In lean product development, the principle "Delay Start, Focus on Completion" (Stop Starting, Start Finishing) is advocated to avoid the side‑effects of work‑in‑progress (WIP) that arise when tasks are started but not finished promptly.
The core idea is that only when user value is delivered can a task be considered complete; therefore, WIP should be measured in units of user value rather than merely counting parallel tasks.
Controlling WIP by user value makes the flow of value visible, helps teams and managers quickly identify problems, and gains better support from business stakeholders because the focus shifts from abstract task limits to concrete value delivery.
Rather than speaking of "limiting" WIP, the article prefers the term "controlling" WIP, which implies a proactive approach with a broader set of possible actions aligned with the goal of early value delivery.
Common control techniques include:
Organizing development work around user‑value items so that task completion directly translates into delivered value.

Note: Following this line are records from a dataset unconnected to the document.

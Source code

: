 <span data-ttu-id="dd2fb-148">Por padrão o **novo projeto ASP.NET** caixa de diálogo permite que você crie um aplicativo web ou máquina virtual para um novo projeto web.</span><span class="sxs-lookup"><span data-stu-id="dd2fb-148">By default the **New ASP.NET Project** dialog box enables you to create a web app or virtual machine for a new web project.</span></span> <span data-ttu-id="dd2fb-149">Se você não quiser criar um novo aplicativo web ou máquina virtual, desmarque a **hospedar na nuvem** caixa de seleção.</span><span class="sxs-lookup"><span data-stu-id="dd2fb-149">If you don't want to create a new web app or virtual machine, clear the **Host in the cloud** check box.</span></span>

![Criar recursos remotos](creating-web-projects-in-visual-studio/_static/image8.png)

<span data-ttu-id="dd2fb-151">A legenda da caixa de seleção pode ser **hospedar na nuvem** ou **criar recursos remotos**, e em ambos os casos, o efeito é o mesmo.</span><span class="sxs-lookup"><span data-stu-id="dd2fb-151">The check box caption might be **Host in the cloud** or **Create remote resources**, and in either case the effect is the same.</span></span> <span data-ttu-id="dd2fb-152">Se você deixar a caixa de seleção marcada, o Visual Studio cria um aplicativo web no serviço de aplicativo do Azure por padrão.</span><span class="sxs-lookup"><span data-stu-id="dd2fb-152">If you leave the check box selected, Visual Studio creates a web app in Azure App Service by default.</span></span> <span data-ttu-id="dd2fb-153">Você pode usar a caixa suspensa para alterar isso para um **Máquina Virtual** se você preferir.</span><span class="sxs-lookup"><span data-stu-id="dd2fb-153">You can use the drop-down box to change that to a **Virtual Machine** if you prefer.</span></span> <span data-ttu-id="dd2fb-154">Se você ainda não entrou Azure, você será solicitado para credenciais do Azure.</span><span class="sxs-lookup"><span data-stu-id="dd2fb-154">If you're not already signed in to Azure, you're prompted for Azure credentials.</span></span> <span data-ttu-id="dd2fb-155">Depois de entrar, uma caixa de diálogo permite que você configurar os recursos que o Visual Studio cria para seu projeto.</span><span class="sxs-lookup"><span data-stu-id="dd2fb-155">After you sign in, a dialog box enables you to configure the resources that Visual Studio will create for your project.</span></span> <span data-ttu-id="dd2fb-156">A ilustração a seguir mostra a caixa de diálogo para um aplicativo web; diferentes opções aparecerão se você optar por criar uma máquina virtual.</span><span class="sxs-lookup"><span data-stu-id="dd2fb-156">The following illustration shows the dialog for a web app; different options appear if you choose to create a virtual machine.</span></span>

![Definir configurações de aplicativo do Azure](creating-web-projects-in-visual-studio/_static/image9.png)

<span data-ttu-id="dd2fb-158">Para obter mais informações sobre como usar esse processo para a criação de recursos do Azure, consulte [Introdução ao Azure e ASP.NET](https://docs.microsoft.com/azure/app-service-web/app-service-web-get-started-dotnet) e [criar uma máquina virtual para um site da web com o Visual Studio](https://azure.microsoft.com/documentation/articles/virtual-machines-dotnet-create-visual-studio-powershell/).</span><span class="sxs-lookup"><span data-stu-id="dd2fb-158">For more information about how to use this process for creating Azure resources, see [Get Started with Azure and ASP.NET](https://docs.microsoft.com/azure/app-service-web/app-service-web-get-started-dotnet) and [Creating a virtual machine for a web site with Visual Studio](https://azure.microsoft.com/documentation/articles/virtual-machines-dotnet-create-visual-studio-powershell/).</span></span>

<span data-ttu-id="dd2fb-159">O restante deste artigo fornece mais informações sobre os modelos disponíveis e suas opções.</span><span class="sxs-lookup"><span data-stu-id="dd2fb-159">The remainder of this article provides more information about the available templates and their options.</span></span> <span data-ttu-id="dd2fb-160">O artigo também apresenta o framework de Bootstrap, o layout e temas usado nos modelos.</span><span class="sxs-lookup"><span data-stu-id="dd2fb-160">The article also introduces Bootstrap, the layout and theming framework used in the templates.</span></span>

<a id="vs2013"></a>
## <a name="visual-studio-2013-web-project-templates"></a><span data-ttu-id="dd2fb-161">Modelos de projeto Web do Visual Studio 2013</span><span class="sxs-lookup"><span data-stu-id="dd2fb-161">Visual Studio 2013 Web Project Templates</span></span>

Rapidly identifying and resolving impediments to finish started work.
Quickly moving completed work to testing and subsequent stages.
Prioritising bug fixes discovered in testing over starting new tasks.
Limiting the number of concurrent demand items to focus on finishing those already started.
When formal limits are not yet feasible, visualising the queue and actively reducing waiting and parallelism.
These practices, when applied in daily stand‑ups and planning activities, create a virtuous cycle where controlling WIP enables fast value delivery, and fast value delivery further reinforces effective WIP control.
In summary, "Delay Start, Focus on Completion" means that only delivered user value counts as finished work; controlling WIP by user value is the prerequisite for smooth, rapid delivery, making WIP control a natural outcome of a well‑designed Kanban system.